Seu vizinho, homem prático e de muitas artes, não faz mais nada. Vai ao Município e apresenta uma denúncia contra si por estar em posse de um imenso terreno. Não fazer nada com ele. Não contribuir para o bem-estar das comunidades. Por ter atitudes feudais com a vizinhança. Enfim, um anacronismo rendeiro em plena era da globalização. E junta à reclamação, o parecer de um conhecido escritório de advogados com badaladas conexões ambientais. Em pouco tempo, o seu terreno passou a ser reserva do Estado. Do Estado! Pois já nem o Município tem a estaleca para perceber a importância e a dimensão daquele assunto. E vai disto, em extraordinária sessão parlamentar, o Estado expropria-lhe a metade do terreno já requerida pelo belicoso vizinho, cuja família não pára de engrossar o efectivo em progressão geométrica. E é então que chega o momento fatal.

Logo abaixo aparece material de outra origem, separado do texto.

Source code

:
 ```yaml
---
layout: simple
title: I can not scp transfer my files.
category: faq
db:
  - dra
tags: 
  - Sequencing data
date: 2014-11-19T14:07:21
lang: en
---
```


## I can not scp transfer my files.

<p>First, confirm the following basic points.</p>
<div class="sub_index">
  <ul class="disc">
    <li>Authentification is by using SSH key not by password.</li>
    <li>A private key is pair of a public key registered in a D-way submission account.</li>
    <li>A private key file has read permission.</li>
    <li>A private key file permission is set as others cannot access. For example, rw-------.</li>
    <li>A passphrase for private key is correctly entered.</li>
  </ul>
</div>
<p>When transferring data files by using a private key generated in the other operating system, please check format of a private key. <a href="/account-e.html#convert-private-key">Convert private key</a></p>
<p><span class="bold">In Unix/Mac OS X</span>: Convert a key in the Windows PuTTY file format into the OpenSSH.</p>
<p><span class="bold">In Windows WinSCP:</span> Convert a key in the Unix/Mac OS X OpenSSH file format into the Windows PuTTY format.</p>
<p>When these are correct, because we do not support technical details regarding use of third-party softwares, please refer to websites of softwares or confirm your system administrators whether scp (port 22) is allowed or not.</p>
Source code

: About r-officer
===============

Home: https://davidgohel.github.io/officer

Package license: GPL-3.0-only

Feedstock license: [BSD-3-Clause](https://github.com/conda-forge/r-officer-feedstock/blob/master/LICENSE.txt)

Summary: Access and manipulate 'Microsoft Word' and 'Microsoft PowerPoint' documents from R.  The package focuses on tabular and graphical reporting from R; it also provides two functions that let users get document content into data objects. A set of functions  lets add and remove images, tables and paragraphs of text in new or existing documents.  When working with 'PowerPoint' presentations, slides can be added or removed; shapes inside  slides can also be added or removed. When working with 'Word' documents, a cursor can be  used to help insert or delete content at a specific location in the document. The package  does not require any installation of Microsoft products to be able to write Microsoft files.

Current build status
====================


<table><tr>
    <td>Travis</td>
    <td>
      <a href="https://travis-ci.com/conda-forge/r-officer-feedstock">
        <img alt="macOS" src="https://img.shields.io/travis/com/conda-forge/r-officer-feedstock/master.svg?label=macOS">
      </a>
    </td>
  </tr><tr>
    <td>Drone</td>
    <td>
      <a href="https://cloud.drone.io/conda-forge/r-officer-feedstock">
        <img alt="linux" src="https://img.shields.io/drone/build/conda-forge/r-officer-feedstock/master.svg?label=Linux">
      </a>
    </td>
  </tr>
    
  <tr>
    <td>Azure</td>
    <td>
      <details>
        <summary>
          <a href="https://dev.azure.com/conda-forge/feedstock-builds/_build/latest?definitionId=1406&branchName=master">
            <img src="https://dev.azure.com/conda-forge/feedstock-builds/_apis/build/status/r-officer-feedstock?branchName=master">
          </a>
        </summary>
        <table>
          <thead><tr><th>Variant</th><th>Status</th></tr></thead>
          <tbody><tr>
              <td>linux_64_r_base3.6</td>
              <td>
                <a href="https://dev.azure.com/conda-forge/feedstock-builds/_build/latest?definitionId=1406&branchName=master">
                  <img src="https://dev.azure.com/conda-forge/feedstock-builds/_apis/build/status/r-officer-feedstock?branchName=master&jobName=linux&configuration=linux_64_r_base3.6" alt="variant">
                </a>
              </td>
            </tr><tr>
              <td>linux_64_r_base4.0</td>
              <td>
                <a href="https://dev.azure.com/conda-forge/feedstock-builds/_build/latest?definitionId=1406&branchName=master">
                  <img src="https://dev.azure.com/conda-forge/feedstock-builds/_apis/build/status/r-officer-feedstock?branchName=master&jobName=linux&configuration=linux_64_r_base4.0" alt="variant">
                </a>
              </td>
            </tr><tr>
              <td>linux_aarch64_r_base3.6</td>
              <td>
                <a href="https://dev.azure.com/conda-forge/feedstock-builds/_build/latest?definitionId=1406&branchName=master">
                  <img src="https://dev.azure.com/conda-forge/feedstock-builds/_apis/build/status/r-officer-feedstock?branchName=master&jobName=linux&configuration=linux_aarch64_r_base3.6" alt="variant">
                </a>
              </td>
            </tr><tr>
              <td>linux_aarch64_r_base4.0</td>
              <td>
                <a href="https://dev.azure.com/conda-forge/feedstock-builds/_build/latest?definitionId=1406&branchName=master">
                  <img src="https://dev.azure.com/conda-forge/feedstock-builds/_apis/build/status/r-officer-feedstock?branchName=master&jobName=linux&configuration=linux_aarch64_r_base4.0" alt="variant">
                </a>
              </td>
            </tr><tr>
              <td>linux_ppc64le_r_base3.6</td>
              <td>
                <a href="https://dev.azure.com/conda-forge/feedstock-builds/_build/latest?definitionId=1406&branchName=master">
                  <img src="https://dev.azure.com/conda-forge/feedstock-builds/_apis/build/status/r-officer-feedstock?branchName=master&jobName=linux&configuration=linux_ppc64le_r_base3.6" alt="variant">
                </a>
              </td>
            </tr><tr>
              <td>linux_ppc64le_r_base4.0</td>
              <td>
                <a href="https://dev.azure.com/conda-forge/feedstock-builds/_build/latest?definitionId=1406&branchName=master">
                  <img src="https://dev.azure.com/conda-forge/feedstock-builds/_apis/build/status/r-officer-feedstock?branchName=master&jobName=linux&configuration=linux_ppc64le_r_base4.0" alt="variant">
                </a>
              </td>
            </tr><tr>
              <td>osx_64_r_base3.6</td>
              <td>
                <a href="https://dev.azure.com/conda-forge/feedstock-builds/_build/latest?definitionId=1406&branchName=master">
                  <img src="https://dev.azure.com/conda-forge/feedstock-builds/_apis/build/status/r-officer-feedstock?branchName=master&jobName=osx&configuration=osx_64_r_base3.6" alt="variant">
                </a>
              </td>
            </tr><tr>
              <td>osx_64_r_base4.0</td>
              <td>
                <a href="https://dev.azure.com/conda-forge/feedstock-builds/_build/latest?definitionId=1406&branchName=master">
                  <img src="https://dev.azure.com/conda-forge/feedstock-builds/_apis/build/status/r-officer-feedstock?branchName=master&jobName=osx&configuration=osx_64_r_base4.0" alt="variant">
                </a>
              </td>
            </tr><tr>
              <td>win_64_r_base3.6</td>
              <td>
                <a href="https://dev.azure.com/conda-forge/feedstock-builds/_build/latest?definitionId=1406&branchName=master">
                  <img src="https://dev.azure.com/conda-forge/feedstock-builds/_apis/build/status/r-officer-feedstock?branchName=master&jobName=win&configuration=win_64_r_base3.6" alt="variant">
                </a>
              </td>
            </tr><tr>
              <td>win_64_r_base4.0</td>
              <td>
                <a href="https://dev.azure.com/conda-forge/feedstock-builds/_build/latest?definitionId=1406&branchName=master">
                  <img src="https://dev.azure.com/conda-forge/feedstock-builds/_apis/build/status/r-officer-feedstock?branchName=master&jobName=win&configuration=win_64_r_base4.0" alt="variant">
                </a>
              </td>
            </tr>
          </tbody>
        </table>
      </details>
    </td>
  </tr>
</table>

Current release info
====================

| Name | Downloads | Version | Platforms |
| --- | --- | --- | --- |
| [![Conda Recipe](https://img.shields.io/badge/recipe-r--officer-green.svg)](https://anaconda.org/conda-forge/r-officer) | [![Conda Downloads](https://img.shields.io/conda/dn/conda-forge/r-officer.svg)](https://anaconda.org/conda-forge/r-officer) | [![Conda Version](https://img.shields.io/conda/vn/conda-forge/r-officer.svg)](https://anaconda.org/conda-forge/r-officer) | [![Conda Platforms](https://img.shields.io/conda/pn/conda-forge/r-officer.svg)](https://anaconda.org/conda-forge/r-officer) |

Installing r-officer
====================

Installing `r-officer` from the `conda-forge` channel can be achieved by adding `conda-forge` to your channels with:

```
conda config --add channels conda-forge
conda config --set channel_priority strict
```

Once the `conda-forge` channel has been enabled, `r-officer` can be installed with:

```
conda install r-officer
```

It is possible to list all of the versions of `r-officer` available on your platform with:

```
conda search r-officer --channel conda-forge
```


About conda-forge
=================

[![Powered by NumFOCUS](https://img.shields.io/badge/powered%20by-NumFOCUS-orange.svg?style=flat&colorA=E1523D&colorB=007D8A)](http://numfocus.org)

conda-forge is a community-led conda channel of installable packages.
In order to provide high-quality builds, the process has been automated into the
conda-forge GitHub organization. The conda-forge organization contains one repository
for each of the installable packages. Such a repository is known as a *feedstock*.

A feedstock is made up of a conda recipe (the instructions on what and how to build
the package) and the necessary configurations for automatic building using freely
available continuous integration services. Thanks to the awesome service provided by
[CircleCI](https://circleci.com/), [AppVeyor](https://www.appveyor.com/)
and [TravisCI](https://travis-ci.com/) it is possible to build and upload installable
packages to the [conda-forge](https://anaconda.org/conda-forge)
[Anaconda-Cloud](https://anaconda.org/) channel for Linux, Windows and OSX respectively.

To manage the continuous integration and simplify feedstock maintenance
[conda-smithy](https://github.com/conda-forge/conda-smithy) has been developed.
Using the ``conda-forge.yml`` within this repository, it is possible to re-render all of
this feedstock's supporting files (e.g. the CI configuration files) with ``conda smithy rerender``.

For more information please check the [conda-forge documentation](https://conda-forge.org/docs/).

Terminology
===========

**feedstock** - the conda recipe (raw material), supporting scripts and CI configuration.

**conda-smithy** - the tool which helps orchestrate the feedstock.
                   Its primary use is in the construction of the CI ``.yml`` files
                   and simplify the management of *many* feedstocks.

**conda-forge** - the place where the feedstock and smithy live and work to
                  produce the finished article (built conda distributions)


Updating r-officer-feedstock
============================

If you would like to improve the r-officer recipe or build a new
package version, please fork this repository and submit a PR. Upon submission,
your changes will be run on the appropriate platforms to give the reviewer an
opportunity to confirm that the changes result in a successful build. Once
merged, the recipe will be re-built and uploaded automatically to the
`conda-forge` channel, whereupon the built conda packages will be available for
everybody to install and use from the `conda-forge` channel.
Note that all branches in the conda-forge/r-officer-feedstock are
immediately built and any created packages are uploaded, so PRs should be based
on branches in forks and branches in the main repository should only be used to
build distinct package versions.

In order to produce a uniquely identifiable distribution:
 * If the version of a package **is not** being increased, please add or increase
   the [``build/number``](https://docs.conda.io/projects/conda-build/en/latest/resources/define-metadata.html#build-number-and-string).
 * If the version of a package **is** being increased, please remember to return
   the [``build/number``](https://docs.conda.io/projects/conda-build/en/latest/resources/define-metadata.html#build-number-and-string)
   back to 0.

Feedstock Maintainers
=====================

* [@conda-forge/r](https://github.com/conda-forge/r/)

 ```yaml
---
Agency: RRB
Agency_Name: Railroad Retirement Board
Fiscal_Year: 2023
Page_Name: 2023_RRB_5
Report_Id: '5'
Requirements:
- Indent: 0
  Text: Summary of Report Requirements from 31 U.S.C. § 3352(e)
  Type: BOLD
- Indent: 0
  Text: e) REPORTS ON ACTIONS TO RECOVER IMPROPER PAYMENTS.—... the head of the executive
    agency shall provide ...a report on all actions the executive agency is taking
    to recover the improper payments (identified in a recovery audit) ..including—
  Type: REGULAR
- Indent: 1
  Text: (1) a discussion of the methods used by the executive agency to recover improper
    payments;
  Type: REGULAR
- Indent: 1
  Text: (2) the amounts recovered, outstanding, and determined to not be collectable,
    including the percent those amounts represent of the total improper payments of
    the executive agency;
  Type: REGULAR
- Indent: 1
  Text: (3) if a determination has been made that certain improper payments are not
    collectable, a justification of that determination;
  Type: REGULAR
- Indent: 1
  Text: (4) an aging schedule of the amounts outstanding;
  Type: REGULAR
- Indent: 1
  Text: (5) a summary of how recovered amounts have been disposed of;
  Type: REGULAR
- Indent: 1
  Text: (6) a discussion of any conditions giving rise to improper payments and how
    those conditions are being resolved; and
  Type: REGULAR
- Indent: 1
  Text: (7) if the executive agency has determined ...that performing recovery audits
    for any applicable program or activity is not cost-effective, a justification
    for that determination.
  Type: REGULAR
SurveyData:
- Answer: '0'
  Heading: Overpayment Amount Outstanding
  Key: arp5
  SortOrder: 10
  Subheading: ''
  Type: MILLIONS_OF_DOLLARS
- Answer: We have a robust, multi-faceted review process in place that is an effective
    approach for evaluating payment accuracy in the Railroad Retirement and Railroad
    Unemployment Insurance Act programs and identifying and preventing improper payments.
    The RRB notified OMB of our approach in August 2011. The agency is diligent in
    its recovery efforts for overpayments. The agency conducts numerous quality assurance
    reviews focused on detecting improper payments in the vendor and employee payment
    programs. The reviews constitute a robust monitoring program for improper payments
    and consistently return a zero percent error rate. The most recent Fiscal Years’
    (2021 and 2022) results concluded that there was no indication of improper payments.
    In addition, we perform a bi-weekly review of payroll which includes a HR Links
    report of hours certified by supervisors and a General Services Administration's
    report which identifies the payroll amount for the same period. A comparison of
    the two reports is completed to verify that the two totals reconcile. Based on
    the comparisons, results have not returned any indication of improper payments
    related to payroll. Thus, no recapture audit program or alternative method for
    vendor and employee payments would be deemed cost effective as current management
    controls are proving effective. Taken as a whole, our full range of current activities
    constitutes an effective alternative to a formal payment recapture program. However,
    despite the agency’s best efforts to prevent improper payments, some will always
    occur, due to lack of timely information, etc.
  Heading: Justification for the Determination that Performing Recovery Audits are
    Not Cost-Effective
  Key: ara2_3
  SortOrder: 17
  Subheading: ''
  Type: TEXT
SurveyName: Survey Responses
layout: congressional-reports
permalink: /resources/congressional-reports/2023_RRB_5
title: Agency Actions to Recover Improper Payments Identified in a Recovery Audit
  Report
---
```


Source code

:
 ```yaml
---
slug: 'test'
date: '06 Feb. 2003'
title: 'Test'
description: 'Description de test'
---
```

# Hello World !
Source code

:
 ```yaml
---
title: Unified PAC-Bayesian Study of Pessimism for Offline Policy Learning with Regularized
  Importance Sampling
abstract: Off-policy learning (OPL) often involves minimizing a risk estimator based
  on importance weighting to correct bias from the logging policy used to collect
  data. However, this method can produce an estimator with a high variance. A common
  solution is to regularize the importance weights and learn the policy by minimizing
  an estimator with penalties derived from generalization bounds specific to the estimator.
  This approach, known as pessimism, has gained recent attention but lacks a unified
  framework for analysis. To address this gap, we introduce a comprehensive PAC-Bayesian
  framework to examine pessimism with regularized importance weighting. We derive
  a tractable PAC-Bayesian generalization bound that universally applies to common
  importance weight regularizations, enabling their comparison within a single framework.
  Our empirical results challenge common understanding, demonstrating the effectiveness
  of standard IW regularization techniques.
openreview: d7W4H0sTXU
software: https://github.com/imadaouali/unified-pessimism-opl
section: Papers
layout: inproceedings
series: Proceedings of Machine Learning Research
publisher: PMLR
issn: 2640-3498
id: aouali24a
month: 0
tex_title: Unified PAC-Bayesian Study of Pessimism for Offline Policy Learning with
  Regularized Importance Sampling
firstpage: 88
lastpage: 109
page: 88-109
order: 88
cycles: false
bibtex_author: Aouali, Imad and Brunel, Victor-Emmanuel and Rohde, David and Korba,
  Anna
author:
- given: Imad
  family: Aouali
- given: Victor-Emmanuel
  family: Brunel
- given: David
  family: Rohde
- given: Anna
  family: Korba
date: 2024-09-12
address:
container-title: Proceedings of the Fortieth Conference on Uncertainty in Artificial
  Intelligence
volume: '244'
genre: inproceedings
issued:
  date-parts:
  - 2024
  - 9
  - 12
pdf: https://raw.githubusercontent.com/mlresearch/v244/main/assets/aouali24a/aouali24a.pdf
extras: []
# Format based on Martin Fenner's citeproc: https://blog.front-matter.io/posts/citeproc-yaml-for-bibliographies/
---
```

O seu vizinho decide que tem de ficar com o terreno todo. Mas desta feita, não lhe pede licença. Invade-o simplesmente com recurso a buldózeres e cachicos armados até aos dentes e mandado judicial. Dá-lhe 24 horas para se pôr a mexer dali. Enraivecido, você grita. Esbraceja. E apedreja os cachicos. Mas apanha com uma valente castanhada dos fiéis plutocratas da vizinhança:
– Ai. Ai. Que já morri! Maldita hora em que aceitei acolher este ingrato como vizinho. Vejam a minha desgraça agora. Debaixo da ponte. Pobre. E mal tendo o que comer…
Enquanto isso, o seu vizinho é agora o seu dono. Você vota quando ele quiser. Você trabalha quando ele quiser. Você dança quando ele quiser. Você até f… quando ele quiser com a mais belas strippers do casino, quando elas despegam pela alta madrugada. Na desgraça colectiva que vos une todos e faz a opulência crescente do todo poderoso vizinho – Sr. Israel! – Os servos do sistema são como gatos pardos. A noite todos se reconhecem como iguais, quando o assunto é não ser um Estado soberano e independente. O resto é conversa para encher chouriços kosher em Nova Iorque, Londres ou Bruxelas.
Disse.
RICARDO SANTOS *
* Especialista em Segurança da Informação (Maputo – Moçambique)
Este artigo foi publicado em primeira-mão na versão PDF do jornal REDACTOR, na sua edição de 19 de Outubro de 2023, na rubrica de opinião.